After Fedora 43 Upgrade, Bash Prompts Contains start=, end=, user=, exit=

After upgrading to Fedora 43, the Bash prompt contains returns and a bunch of variables, end=;exit=;start=;user=;hostname= etc. The PS1 variable is set correctly and if I change it to something like # the weird prompts remains. I tried removing bash-color-prompt with no improvement.

It does not happen on a terminal on the local machine. It only happens when I ssh or ssh -X in remotely.

So it could be that it happens in login shells, but not in non-login shells.

Do you have anything unexpected in ~/.bash_profile or /etc/profile ?

I don’t see anything unusual, but /etc/profile has a lot of stuff. The profile string stuff in /etc/bashrc looks ok too.

It’s /etc/profile.d/80-systemd-osc-context.sh causing it.

You are correct.
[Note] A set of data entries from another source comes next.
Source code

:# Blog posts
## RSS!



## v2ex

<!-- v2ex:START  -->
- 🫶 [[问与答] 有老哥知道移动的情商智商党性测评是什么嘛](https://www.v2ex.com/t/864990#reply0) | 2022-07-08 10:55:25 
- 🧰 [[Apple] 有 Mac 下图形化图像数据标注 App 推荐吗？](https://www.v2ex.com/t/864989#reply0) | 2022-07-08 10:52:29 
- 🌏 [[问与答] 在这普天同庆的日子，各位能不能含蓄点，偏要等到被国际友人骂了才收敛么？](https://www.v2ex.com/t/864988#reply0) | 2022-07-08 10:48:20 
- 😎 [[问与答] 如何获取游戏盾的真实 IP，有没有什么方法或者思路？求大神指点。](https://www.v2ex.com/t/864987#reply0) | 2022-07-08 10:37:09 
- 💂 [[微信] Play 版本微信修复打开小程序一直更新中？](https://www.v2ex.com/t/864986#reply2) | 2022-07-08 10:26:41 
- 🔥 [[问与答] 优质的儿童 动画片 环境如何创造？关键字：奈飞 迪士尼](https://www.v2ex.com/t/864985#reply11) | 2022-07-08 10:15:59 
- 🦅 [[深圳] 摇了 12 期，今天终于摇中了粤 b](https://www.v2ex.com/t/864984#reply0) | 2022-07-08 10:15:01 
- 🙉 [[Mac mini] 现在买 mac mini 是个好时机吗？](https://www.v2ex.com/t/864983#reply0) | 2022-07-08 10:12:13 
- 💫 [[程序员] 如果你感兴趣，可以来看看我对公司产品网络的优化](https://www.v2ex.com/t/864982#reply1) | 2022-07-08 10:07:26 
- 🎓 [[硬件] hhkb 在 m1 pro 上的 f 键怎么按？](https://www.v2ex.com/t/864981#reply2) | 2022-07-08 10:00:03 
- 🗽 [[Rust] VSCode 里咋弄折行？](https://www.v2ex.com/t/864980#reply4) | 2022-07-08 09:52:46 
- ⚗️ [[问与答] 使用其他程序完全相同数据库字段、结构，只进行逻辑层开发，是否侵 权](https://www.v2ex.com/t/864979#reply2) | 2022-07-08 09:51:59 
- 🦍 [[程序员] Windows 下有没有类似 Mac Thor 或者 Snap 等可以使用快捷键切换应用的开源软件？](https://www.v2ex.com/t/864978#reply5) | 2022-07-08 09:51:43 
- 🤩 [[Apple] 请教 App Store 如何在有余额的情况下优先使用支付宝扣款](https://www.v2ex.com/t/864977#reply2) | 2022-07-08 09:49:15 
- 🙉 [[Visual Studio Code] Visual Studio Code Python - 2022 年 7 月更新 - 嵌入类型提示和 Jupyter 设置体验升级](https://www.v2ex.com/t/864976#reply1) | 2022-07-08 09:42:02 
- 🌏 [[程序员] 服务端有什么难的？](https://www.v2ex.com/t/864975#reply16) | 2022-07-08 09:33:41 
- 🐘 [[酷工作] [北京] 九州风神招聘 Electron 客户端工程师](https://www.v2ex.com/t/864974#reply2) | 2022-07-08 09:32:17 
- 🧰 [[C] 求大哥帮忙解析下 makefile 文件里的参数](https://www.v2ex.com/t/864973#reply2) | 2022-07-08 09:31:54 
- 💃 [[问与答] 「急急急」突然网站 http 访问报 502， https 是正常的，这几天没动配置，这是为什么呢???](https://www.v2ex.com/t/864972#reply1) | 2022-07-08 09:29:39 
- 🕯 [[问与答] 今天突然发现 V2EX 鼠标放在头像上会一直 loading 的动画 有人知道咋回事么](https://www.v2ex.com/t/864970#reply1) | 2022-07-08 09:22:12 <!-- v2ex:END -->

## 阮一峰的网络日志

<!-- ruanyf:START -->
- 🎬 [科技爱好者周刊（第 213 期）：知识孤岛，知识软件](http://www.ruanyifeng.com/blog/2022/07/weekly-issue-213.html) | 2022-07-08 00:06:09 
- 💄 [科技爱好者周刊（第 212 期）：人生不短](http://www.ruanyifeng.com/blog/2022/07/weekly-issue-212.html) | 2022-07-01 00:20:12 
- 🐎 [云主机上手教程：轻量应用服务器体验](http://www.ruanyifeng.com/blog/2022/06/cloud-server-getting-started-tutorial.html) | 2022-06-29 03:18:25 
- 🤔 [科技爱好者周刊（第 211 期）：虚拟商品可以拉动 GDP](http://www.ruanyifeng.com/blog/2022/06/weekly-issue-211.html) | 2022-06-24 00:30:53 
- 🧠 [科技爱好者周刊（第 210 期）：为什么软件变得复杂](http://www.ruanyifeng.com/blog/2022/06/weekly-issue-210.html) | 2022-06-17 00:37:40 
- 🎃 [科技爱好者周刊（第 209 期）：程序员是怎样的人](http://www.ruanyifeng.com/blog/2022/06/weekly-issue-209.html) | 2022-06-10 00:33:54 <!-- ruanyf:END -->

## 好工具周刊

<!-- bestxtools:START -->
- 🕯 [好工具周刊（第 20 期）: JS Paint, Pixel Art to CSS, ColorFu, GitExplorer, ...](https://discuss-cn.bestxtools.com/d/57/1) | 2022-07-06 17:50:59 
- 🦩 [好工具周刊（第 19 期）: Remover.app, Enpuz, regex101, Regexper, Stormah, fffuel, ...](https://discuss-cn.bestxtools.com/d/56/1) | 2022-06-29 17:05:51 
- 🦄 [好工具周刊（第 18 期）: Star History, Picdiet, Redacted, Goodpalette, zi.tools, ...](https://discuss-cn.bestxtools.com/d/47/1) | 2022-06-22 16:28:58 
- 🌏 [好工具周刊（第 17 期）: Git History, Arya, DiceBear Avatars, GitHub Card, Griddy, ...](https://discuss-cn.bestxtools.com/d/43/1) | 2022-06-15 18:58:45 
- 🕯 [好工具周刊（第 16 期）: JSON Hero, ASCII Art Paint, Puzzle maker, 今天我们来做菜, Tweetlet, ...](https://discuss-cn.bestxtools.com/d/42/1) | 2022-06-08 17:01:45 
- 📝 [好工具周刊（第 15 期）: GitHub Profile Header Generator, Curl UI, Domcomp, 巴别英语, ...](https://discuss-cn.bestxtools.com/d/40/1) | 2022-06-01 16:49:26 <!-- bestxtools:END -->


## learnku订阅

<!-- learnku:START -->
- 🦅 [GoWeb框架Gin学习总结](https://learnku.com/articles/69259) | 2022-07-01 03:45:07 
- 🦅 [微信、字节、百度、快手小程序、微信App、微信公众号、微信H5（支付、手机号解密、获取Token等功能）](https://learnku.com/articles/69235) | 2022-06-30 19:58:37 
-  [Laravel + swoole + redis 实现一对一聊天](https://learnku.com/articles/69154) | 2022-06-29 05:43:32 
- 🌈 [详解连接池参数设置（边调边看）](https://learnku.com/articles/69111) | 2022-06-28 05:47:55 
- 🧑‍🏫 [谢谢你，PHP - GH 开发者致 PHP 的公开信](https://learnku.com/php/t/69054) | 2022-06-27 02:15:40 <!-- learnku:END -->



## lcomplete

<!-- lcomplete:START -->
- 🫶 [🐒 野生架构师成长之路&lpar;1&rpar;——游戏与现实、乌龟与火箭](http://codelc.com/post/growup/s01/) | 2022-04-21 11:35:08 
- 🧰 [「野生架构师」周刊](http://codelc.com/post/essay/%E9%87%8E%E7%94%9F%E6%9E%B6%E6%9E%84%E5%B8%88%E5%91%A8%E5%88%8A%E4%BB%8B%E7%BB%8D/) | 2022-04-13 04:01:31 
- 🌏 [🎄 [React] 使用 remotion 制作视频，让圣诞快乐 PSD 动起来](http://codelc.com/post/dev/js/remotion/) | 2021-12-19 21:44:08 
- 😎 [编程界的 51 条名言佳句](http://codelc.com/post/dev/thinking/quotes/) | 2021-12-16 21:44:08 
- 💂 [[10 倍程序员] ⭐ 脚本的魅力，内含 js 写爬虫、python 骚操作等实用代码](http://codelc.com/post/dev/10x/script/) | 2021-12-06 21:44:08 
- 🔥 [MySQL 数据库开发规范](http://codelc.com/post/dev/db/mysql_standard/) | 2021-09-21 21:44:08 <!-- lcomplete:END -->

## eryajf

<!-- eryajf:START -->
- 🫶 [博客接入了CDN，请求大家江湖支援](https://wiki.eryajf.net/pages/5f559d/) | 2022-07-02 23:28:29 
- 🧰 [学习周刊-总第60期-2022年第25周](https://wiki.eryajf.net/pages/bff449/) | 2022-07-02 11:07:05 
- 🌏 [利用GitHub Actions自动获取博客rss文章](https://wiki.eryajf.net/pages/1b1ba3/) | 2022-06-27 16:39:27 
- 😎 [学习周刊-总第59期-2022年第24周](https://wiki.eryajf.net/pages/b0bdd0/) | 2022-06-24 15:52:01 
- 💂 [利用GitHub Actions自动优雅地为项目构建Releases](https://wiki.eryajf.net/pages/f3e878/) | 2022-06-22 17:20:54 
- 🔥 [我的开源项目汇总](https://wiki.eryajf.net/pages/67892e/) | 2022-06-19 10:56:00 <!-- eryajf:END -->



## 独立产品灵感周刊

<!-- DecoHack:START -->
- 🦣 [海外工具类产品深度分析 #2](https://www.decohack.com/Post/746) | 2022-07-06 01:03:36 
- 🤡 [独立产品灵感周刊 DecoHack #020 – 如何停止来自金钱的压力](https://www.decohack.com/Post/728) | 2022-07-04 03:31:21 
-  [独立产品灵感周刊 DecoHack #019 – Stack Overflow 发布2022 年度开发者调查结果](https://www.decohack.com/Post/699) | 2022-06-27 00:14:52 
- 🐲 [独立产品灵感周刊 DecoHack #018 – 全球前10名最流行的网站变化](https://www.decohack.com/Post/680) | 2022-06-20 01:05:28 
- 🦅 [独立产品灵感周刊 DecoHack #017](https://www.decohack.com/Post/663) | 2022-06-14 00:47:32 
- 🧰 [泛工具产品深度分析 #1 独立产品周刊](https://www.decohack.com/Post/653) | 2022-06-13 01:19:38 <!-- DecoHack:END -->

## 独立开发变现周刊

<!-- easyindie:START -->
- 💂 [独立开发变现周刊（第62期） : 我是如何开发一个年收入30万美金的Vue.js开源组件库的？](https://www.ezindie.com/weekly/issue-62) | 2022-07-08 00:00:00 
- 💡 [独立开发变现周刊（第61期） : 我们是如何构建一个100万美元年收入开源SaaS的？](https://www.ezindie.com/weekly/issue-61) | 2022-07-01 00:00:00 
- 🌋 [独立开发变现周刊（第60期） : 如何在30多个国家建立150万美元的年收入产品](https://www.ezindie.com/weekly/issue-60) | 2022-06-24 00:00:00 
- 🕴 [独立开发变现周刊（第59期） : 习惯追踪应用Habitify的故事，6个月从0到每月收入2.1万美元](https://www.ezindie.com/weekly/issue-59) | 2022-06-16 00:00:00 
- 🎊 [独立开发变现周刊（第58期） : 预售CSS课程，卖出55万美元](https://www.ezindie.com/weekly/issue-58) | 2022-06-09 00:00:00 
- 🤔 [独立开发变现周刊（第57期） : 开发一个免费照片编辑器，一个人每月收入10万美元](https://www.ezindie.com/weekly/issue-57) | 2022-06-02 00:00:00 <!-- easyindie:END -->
Several reports, including this one:

The question is what to do about this in the long run? Many of the bugs raised are blaming it on the terminal used. I am sshing in from RHEL8. I do not expect them to update the terminal there. In my opinion it should not be assumed that a remote terminal can handle the sequences added by /etc/profile.d/80-systemd-osc-context.sh, and they should not be added for remote terminals. They do not care about the added information.

The best option I could find is to add this to /etc/profile.d/80-systemd-osc-context.sh

# Check if the terminal is known to be incompatible with systemd OSC context sequences

if \[ “$TERM” = “linux” \] || \[ “$TERM” = “vt102” \] || \[ “$TERM” = “xterm-256color” \]; then
return 0
fi

It probably will be removed on systemd updates.

With this, entering and leaving a root shell still emits some gibberish, but otherwise acts normally.